1. Simple processing fee formula
The simplest payment-fee estimate is percentage fee plus fixed order fee. In spreadsheet terms, use:
Total processing fee = revenue x percentage rate + orders x fixed fee
This works for a quick domestic-card estimate. For example, a SaaS with $10,000 in monthly revenue and 200 orders can compare a 2.9% + $0.30 model against a higher percentage merchant-of-record model. The fixed part matters because 200 small orders create more per-order cost than 20 larger invoices.
2. Blended international-card formula
If customers are global, use a blended rate instead of assuming every card is domestic:
Blended rate = domestic rate + international card share x international uplift
A product with 40% international cards and a 1% international uplift has a blended rate that is 0.4 percentage points higher than the domestic headline rate. That may be enough to change the result when comparing direct processing with merchant-of-record pricing.
3. Refund and chargeback adjustment
Refunds and chargebacks should not be ignored if the product has trials, upgrades, downloads, account sharing, or buyer confusion. A simple planning version is:
Risk adjustment = revenue x refund rate + orders x chargeback rate x chargeback fee
This does not replace a full fraud model. It simply keeps the comparison from assuming perfect customers. If disputes are common, the operational workflow can matter as much as the numeric fee.

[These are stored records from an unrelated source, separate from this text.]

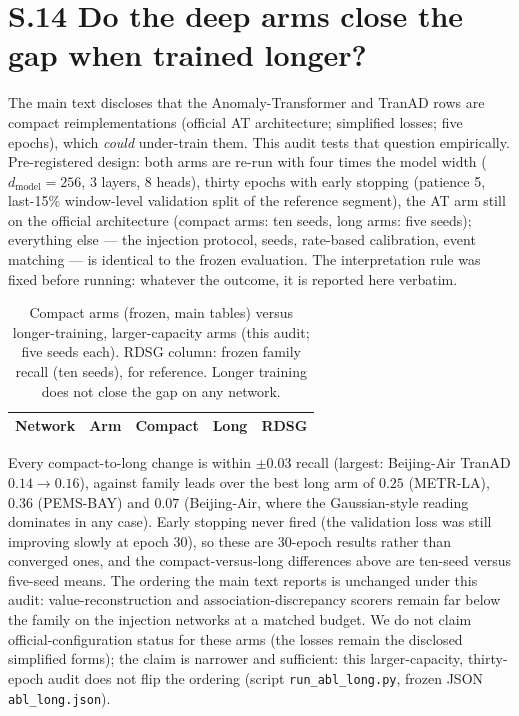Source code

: \documentclass[11pt,a4paper]{article}
\begin{document}
\clearpage
\section*{S.14 Do the deep arms close the gap when trained longer?}

The main text discloses that the Anomaly-Transformer and TranAD rows are
compact reimplementations (official AT architecture; simplified losses; five epochs), which \emph{could} under-train them. This audit
tests that question empirically. Pre-registered design: both arms are
re-run with four times the model width ($d_{\mathrm{model}}{=}256$,
3 layers, 8 heads), thirty epochs with early stopping (patience 5,
last-15\% window-level validation split of the reference segment), the
AT arm still on the official architecture (compact arms: ten seeds,
long arms: five seeds); everything else --- the injection protocol,
seeds, rate-based calibration, event matching ---
is identical to the frozen evaluation. The interpretation rule was fixed
before running: whatever the outcome, it is reported here verbatim.

\begin{table}[h]\centering\small
\caption{Compact arms (frozen, main tables) versus longer-training,
larger-capacity arms (this audit; five seeds each). RDSG column: frozen
family recall (ten seeds), for reference. Longer training does not
close the gap on any network.}
\label{tab:s14}
\begin{tabular}{@{}llccc@{}}
\toprule
Network & Arm & Compact & Long & RDSG \\
\midrule

\end{tabular}
\end{table}

Every compact-to-long change is within $\pm 0.03$ recall (largest:
Beijing-Air TranAD $0.14\to 0.16$), against family leads over the best long
arm of $0.25$ (METR-LA), $0.36$ (PEMS-BAY) and $0.07$ (Beijing-Air,
where the Gaussian-style reading dominates in any case). Early stopping never fired (the validation
loss was still improving slowly at epoch 30), so these are 30-epoch
results rather than converged ones, and the compact-versus-long
differences above are ten-seed versus five-seed means. The ordering
the main text reports is unchanged under this audit:
value-reconstruction and association-discrepancy scorers remain far
below the family on the injection networks at a matched budget. We do not claim official-configuration
status for these arms (the losses remain the disclosed simplified
forms); the claim is narrower and sufficient: this larger-capacity,
thirty-epoch audit does not flip the ordering (script \texttt{run\_abl\_long.py}, frozen JSON
\texttt{abl\_long.json}).
\end{document}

4. Merchant-of-record comparison formula
A merchant-of-record provider usually bundles payment processing with tax handling, receipts, some buyer support, and compliance operations. A useful comparison is:
MoR premium = MoR fee estimate - direct processor fee estimate
If the premium is small, a merchant of record may be attractive because it reduces seller-side work. If the premium is large, direct processing may still win, but only if the team can handle tax, invoices, disputes, and reporting without creating hidden labor costs.
How to use the formulas
Start with current revenue and order count. Then create two future scenarios: one with higher revenue but similar average order value, and one where pricing changes from monthly to annual billing. A provider that only wins in one scenario may not be robust enough for a long-term checkout decision.

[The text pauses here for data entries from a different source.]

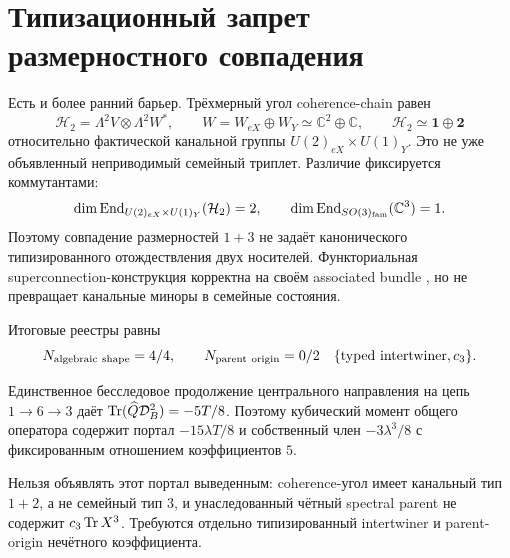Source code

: \section{Типизационный запрет размерностного совпадения}

Есть и более ранний барьер. Трёхмерный угол coherence-chain равен
\begin{equation}
 \mathcal H_2=\Lambda^2V\otimes\Lambda^2W^*,
 \qquad
 W=W_{eX}\oplus W_Y\simeq\mathbb C^2\oplus\mathbb C,
 \qquad
 \mathcal H_2\simeq\mathbf1\oplus\mathbf2
 \label{eq:v8-coherence-portal-channel-corner-split}
\end{equation}
относительно фактической канальной группы
$U(2)_{eX}\times U(1)_Y$. Это не уже объявленный неприводимый семейный
триплет. Различие фиксируется коммутантами:
\begin{equation}
 \dim\operatorname{End}_{U(2)_{eX}\times U(1)_Y}(\mathcal H_2)=2,
 \qquad
 \dim\operatorname{End}_{SO(3)_{\rm fam}}(\mathbb C^3)=1.
 \label{eq:v8-coherence-portal-commutant-mismatch}
\end{equation}
Поэтому совпадение размерностей $1+3$ не задаёт канонического
типизированного отождествления двух носителей. Функториальная
superconnection-конструкция корректна на своём associated bundle
\cite{v8-coherence-portal-superconnection}, но не превращает канальные
миноры в семейные состояния.

Итоговые реестры равны
\begin{equation}
 N_{\rm algebraic\ shape}=4/4,
 \qquad
 N_{\rm parent\ origin}=0/2
 \quad\{\text{typed intertwiner},c_3\}.
 \label{eq:v8-coherence-portal-ledgers}
\end{equation}

\begin{theorem}
Единственное бесследовое продолжение центрального направления на цепь
$1\to6\to3$ даёт
$\Tr(\widehat Q\mathcal D_B^2)=-5T/8$. Поэтому кубический момент общего
оператора содержит портал $-15\lambda T/8$ и собственный член
$-3\lambda^3/8$ с фиксированным отношением коэффициентов $5$.
\end{theorem}

\begin{nogocriterion}
Нельзя объявлять этот портал выведенным: coherence-угол имеет канальный тип
$1+2$, а не семейный тип $3$, и унаследованный чётный spectral parent не
содержит $c_3\Tr X^3$. Требуются отдельно типизированный intertwiner и
parent-origin нечётного коэффициента.
\end{nogocriterion}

Use official provider pages for the rates. This site keeps a separate pricing-source checklist because provider fees can vary by country, product, plan, payment method, and negotiated agreement.
When formulas are not enough
Formulas are strongest when comparing visible fee lines. They are weaker when the real decision is operational. Tax registrations, invoice support, chargeback workflows, fraud review, customer receipts, and accounting exports can all change the practical winner.
If the numerical difference is small, treat the formula as a signal to inspect operations more carefully instead of treating the cheapest visible fee as the automatic winner.